If a VNA is used solely a 21st-century VSWR bridge, then perhaps my 40-year old OskerBlock (see eHam etc) still has a role to play. It can check VSWR in an instant - no SOL calibration required - and monitors proceedings throughout the QSO; though you wouldn’t want to be lugging it up to a SOTA summit. But presumably most SOTA antenna trimming is done in the back garden or local park?


A little maths:

Q1: If x^2 = 4, what is the value of x? (x^2 means x squared)

Almost everyone shouts 2 which is correct, but -2 (MINUS 2) is equally valid.

Q2: If x^2 = -4 (MINUS 4), what is the value of x?

More of a pause? My dentist, who has a good scientific education and a Uni degree, didn’t know. Inflicting pain can be a 2-way street :slight_smile:

The answer is: x = +2j OR x = -2j where j is the SQUARE ROOT of -1 (MINUS 1).

For many, this should be familiar ground. For others, it may be something of a shock.

A number of the form: A + Bj is known as a COMPLEX number. A and B themselves are REAL numbers: 1.372, -50.64 etc.

In the UK, for 16/17 year old students, only the English FURTHER MATHS A-level syllabus appears to cover COMPLEX numbers. Otherwise you are likely to need Wikipedia, or year 1 of a Maths/Physics/Engineering Uni degree course.
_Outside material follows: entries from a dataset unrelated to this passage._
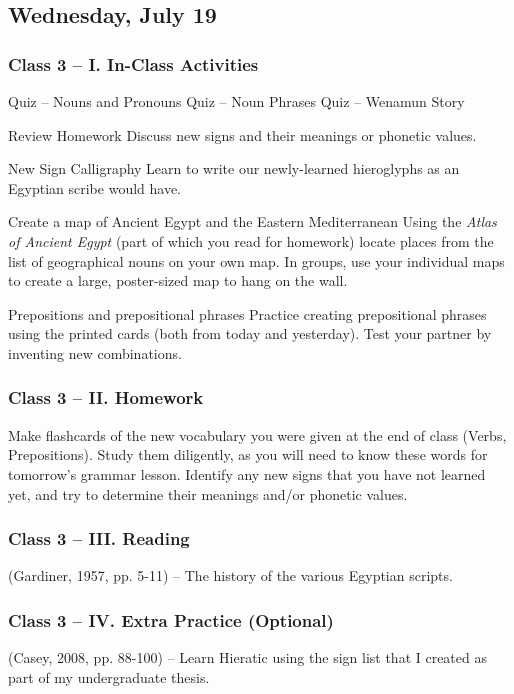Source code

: \documentclass[11pt]{article}
\begin{document}
	\subsection*{Wednesday, July 19}
		\subsubsection*{Class 3 -- I. In-Class Activities}
			\begin{outline}[itemize]
				\1 Quiz -- Nouns and Pronouns
				\1 Quiz -- Noun Phrases
				\1 Quiz -- Wenamun Story
				
				\1 Review Homework
					\2 Discuss new signs and their meanings or phonetic values.
				
				\1 New Sign Calligraphy
					\2 Learn to write our newly-learned hieroglyphs as an Egyptian scribe would have.
					
				\1 Create a map of Ancient Egypt and the Eastern Mediterranean
					\2 Using the \emph{Atlas of Ancient Egypt} (part of which you read for homework)
						locate places from the list of geographical nouns on your own map.
					\2 In groups, use your individual maps to create a large, poster-sized map to hang on the wall.
				
				\1 Prepositions and prepositional phrases
					\2 Practice creating prepositional phrases using the printed cards (both from today and yesterday).
					\2 Test your partner by inventing new combinations.
					
			\end{outline}
			
		\subsubsection*{Class 3 -- II. Homework}
			Make flashcards of the new vocabulary you were given at the end of class (Verbs, Prepositions).
			Study them diligently, as you will need to know these words for tomorrow's grammar lesson.
			Identify any new signs that you have not learned yet, and try to determine their meanings and/or phonetic values.
			
		\subsubsection*{Class 3 -- III. Reading}
			(Gardiner, 1957, pp. 5-11) -- The history of the various Egyptian scripts.
			
		\subsubsection*{Class 3 -- IV. Extra Practice (Optional)}
			(Casey, 2008, pp. 88-100) -- Learn Hieratic using the sign list that I created as part of my undergraduate thesis.
			
\end{document}
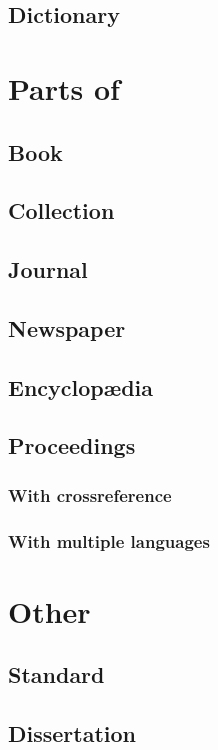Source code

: \subsection{Dictionary}
\section{Parts of}
\subsection{Book}
\subsection{Collection}
\subsection{Journal}
\subsection{Newspaper}
\subsection{Encyclop\ae dia}
\subsection{Proceedings}
\subsubsection{With crossreference}
\subsubsection{With multiple languages}
\section{Other}
\subsection{Standard}
\subsection{Dissertation}
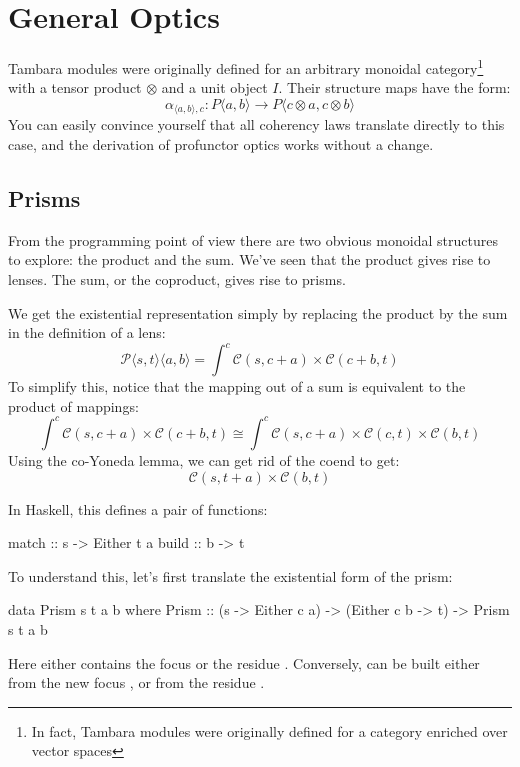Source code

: \documentclass[DaoFP]{subfiles}
\begin{document}
\section{General Optics}
Tambara modules were originally defined for an arbitrary monoidal category\footnote{In fact, Tambara modules were originally defined for a category enriched over vector spaces} with a tensor product $\otimes$ and a unit object $I$. Their structure maps have the form:
\[ \alpha_{\langle a, b\rangle, c} \colon P \langle a, b \rangle \to P \langle c \otimes a, c \otimes b \rangle \]
You can easily convince yourself that all coherency laws translate directly to this case, and the derivation of profunctor optics works without a change.

\subsection{Prisms}

From the programming point of view there are two obvious monoidal structures to explore: the product and the sum. We've seen that the product gives rise to lenses. The sum, or the coproduct, gives rise to prisms. 

We get the existential representation simply by replacing the product by the sum in the definition of a lens:
\[ \mathcal{P}\langle s, t\rangle \langle a, b \rangle = \int^{c} \mathcal{C}(s, c + a) \times  \mathcal{C}(c + b, t) \]
To simplify this, notice that the mapping out of a sum is equivalent to the product of mappings:
\[ \int^{c} \mathcal{C}(s, c + a) \times  \mathcal{C}(c + b, t) \cong  \int^{c} \mathcal{C}(s, c + a) \times  \mathcal{C}(c, t) \times  \mathcal{C}(b, t) \]
Using the co-Yoneda lemma, we can get rid of the coend to get:
\[ \mathcal{C}(s, t + a) \times  \mathcal{C}(b, t) \]

In Haskell, this defines a pair of functions:
\begin{haskell}
match :: s -> Either t a
build :: b -> t
\end{haskell}

To understand this, let's first translate the existential form of the prism:
\begin{haskell}
data Prism s t a b where
  Prism :: (s -> Either c a) -> (Either c b -> t) -> Prism s t a b
\end{haskell}
Here  either contains the focus  or the residue . Conversely,  can be built either from the new focus , or from the residue . 
\end{document}
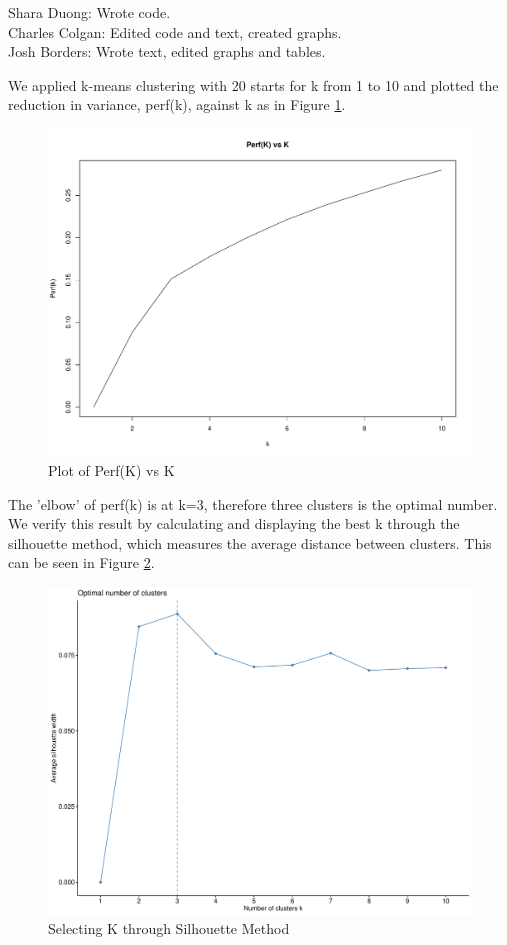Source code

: \documentclass{homework}
\begin{document}
\maketitle
Shara Duong: Wrote code. \\
Charles Colgan: Edited code and text, created graphs.\\
Josh Borders: Wrote text, edited graphs and tables.

\question %
We applied k-means clustering with 20 starts for k from 1 to 10 and plotted the reduction in variance, perf(k), against k as in Figure \ref{Perfk}.

\begin{figure}[h]
    \centering
    \includegraphics[width=12cm]{graphs/HW4_bestk1.pdf}
    \caption{Plot of Perf(K) vs K}
    \label{Perfk}
\end{figure}

The 'elbow' of perf(k) is at k=3, therefore three clusters is the optimal number. We verify this result by calculating and displaying the best k through the silhouette method, which measures the average distance between clusters. This can be seen in Figure \ref{Silh}. 

\begin{figure}[h]
    \centering
    \includegraphics[width=12cm]{graphs/HW4_bestk.pdf}
    \caption{Selecting K through Silhouette Method}
    \label{Silh}
\end{figure}
\end{document}
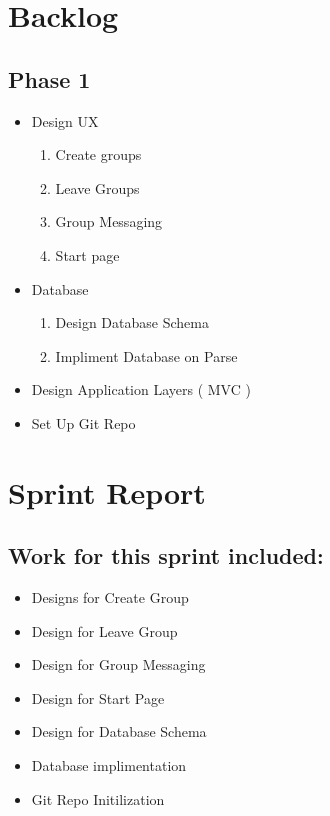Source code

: \documentclass[11pt]{article}
\begin{document}
\section*{Backlog}

\subsection*{Phase 1}

	
	\begin{itemize}
	\item Design UX
		\begin{enumerate}
		\item Create groups
		\item Leave Groups
		\item Group Messaging
		\item Start page
		\end{enumerate}
	\item Database
		\begin{enumerate}
		\item Design Database Schema
		\item Impliment Database on Parse
		\end{enumerate}
	\item Design Application Layers ( MVC )
	\item Set Up Git Repo
	\end{itemize}
	
\section*{Sprint Report}

\subsection*{Work for this sprint included:}
	\begin{itemize}
	\item Designs for Create Group
	\item Design for Leave Group
	\item Design for Group Messaging
	\item Design for Start Page
	\item Design for Database Schema
	\item Database implimentation
	\item Git Repo Initilization 
	\end{itemize}
\end{document}
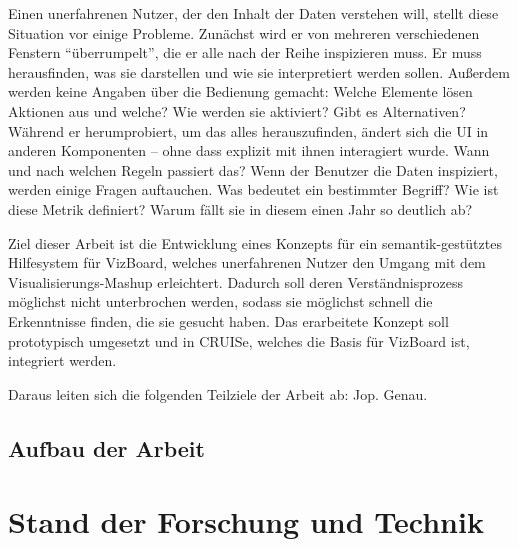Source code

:\documentclass[
	headsepline,
	footsepline,
	fontsize=12pt,
	bibliography=totoc
]{scrbook}
\begin{document}
Einen unerfahrenen Nutzer, der den Inhalt der Daten verstehen will, stellt diese Situation vor einige Probleme. Zunächst wird er von mehreren verschiedenen Fenstern \enquote{überrumpelt}, die er alle nach der Reihe inspizieren muss. Er muss herausfinden, was sie darstellen und wie sie interpretiert werden sollen. Außerdem werden keine Angaben über die Bedienung gemacht: Welche Elemente lösen Aktionen aus und welche? Wie werden sie aktiviert? Gibt es Alternativen? Während er herumprobiert, um das alles herauszufinden, ändert sich die UI in anderen Komponenten -- ohne dass explizit mit ihnen interagiert wurde. Wann und nach welchen Regeln passiert das? Wenn der Benutzer die Daten inspiziert, werden einige Fragen auftauchen. Was bedeutet ein bestimmter Begriff? Wie ist diese Metrik definiert? Warum fällt sie in diesem einen Jahr so deutlich ab? 


Ziel dieser Arbeit ist die Entwicklung eines Konzepts für ein semantik-gestütztes Hilfesystem für VizBoard, welches unerfahrenen Nutzer den Umgang mit dem Visualisierungs-Mashup erleichtert. Dadurch soll deren Verständnisprozess möglichst nicht unterbrochen werden, sodass sie möglichst schnell die Erkenntnisse finden, die sie gesucht haben. Das erarbeitete Konzept soll prototypisch umgesetzt und in CRUISe, welches die Basis für VizBoard ist, integriert werden.


Daraus leiten sich die folgenden Teilziele der Arbeit ab: Jop. Genau.

\section{Aufbau der Arbeit}
\label{section:einleitung:aufbau}


\chapter{Stand der Forschung und Technik}
\label{chapter:standderforschung}
\end{document}
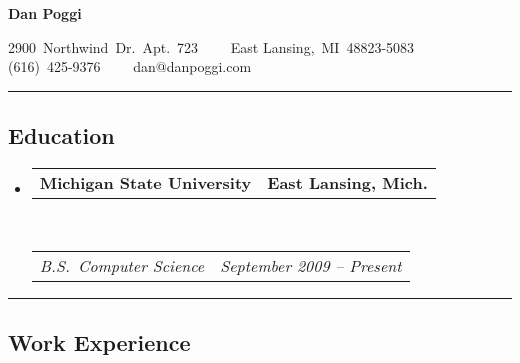 \documentclass[12pt,letterpaper]{article}
\makeatletter
\newcommand{\floatcols}[2]
{\begin{tabular*}{\linewidth}{l@{\extracolsep{\fill}}r}
  #1 &
  #2 \\
\end{tabular*}}
\newcommand{\headercols}[3]
{\begin{tabular*}{\linewidth}{l c r}
  #1 &
  #2 &
  #3 \\
\end{tabular*}}
\makeatother
\begin{document}
\begin{center}
{\LARGE \textbf{Dan Poggi}}

2900~Northwind~Dr.~Apt.~723\ \ \textbullet
\ \ East Lansing,~MI~48823-5083
\\
(616)~425-9376\ \ \textbullet
\ \ dan@danpoggi.com
\end{center}


\hrule
\vspace{-0.4em}
\subsection*{Education}

\begin{itemize}
  \parskip=0.1em

  \item 
    \floatcols
      {\textbf{Michigan State University}}
      {\textbf{East Lansing, Mich.}}
    \\
    \floatcols
      {\emph{B.S.~Computer Science}}
      {\emph{September 2009 -- Present}}
\end{itemize}


\hrule
\vspace{-0.4em}
\subsection*{Work Experience}
\end{document}
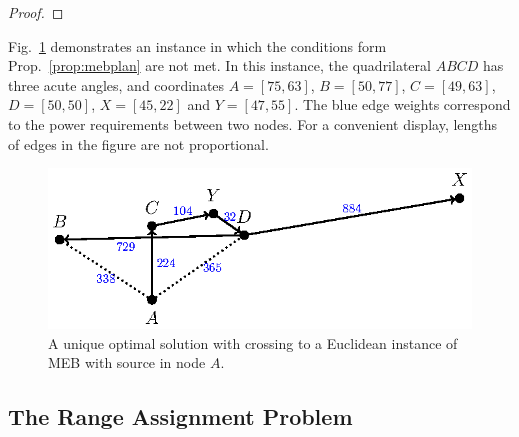 \begin{proof}
%
\end{proof}
Fig.~\ref{fig:mebnonplan} demonstrates an instance in which the conditions form Prop.~\ref{prop:mebplan} are not met. 
In this instance, the quadrilateral $ABCD$ has three acute angles, and coordinates $A=[75,63]$, $B=[50,77]$, $C=[49,63]$, $D=[50,50]$, $X=[45,22]$ and $Y=[47,55]$.
The blue edge weights correspond to the power requirements between two nodes. 
For a convenient display, lengths of edges in the figure are not proportional.
\begin{figure}[htb!]
  \centering
  \includegraphics[scale=1.4]{figurer/mebnonplanar.eps}
	\caption{A unique optimal solution with crossing to a Euclidean instance of  MEB with source in node $A$.}
  \label{fig:mebnonplan}
\end{figure}

\subsection{The Range Assignment Problem}

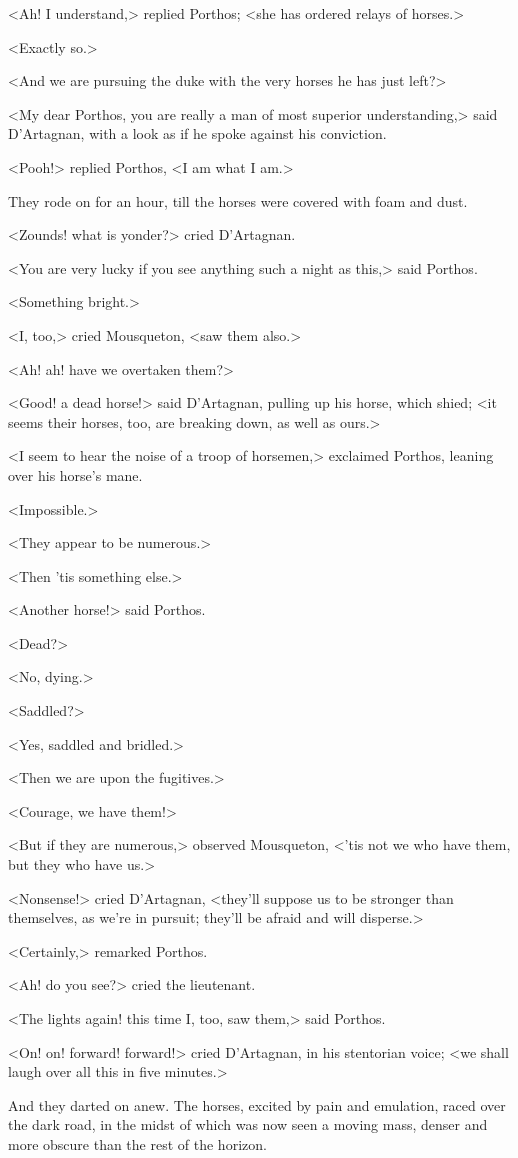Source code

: <Ah! I understand,> replied Porthos; <she has ordered relays of horses.>

<Exactly so.>

<And we are pursuing the duke with the very horses he has just left?>

<My dear Porthos, you are really a man of most superior understanding,> said D'Artagnan, with a look as if he spoke against his conviction.

<Pooh!> replied Porthos, <I am what I am.>

They rode on for an hour, till the horses were covered with foam and dust.

<Zounds! what is yonder?> cried D'Artagnan.

<You are very lucky if you see anything such a night as this,> said Porthos.

<Something bright.>

<I, too,> cried Mousqueton, <saw them also.>

<Ah! ah! have we overtaken them?>

<Good! a dead horse!> said D'Artagnan, pulling up his horse, which shied; <it seems their horses, too, are breaking down, as well as ours.>

<I seem to hear the noise of a troop of horsemen,> exclaimed Porthos, leaning over his horse's mane.

<Impossible.>

<They appear to be numerous.>

<Then 'tis something else.>

<Another horse!> said Porthos.

<Dead?>

<No, dying.>

<Saddled?>

<Yes, saddled and bridled.>

<Then we are upon the fugitives.>

<Courage, we have them!>

<But if they are numerous,> observed Mousqueton, <'tis not we who have them, but they who have us.>

<Nonsense!> cried D'Artagnan, <they'll suppose us to be stronger than themselves, as we're in pursuit; they'll be afraid and will disperse.>

<Certainly,> remarked Porthos.

<Ah! do you see?> cried the lieutenant.

<The lights again! this time I, too, saw them,> said Porthos.

<On! on! forward! forward!> cried D'Artagnan, in his stentorian voice; <we shall laugh over all this in five minutes.>

And they darted on anew. The horses, excited by pain and emulation, raced over the dark road, in the midst of which was now seen a moving mass, denser and more obscure than the rest of the horizon. 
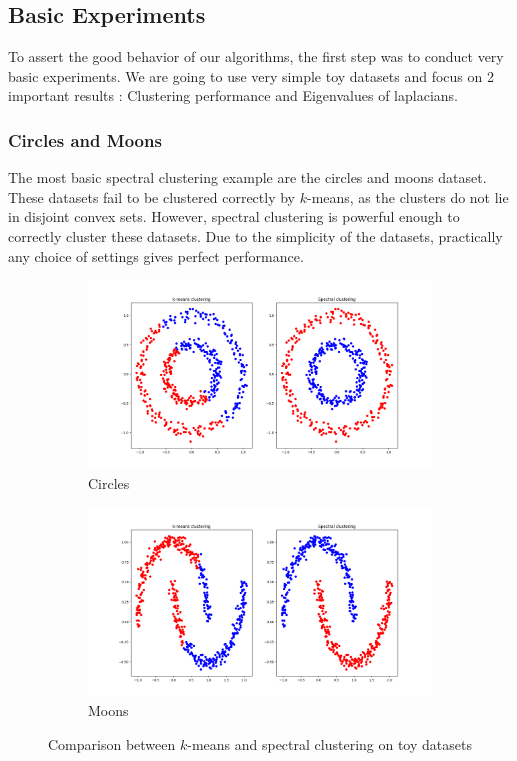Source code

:\documentclass[a4paper,12pt]{article}
\theoremstyle{definition}
\theoremstyle{plain}
\begin{document}
\subsection{Basic Experiments}
To assert the good behavior of our algorithms, the first step was to conduct very basic experiments. We are going to use very simple toy datasets and focus on 2 important results : Clustering performance and Eigenvalues of laplacians.
\subsubsection{Circles and Moons}
The most basic spectral clustering example are the circles and moons dataset. These datasets fail to be clustered correctly by $k$-means, as the clusters do not lie in disjoint convex sets. However, spectral clustering is powerful enough to correctly cluster these datasets.
Due to the simplicity of the datasets, practically any choice of settings gives perfect performance.
\begin{figure}[H]
	\begin{subfigure}{.6\textwidth}
		\centering
		\includegraphics[width=0.9\linewidth]{figures/Fig1}
		\caption{Circles}
	\end{subfigure}
	\begin{subfigure}{.6\textwidth}
		\centering
		\includegraphics[width=0.9\linewidth]{figures/Fig2}
		\caption{Moons}
	\end{subfigure}
	\caption{Comparison between $k$-means and spectral clustering on toy datasets}
\end{figure}
\end{document}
The ARRL Handbook has a useful, but brief, summary of COMPLEX numbers. There’s no explanation I can find in any of my RSGB publications, but the search has not been exhaustive.


Checking your new dipole for resonance on 14060kHz, the VNA may tell you it has an impedance of say 45.6 + 18.6j. The ‘+18.6j’ part represents an INDUCTIVE reactance; the antenna is too long, and you need to trim a bit off.

If the impedance was say 48.3 - 15.9j, the ‘-15.9j’ part represents a CAPACITIVE reactance; the antenna is a bit too short, you need to ‘unfold’ some of the wire you folded back at the ends of the antenna. The less-experienced have a small soldering job.

Hopefully, for almost everyone, I am ‘teaching my grandmother to suck eggs’. Not sure of all the international equivalents for this English expression, it means: ‘telling someone in detail about something they already know well’.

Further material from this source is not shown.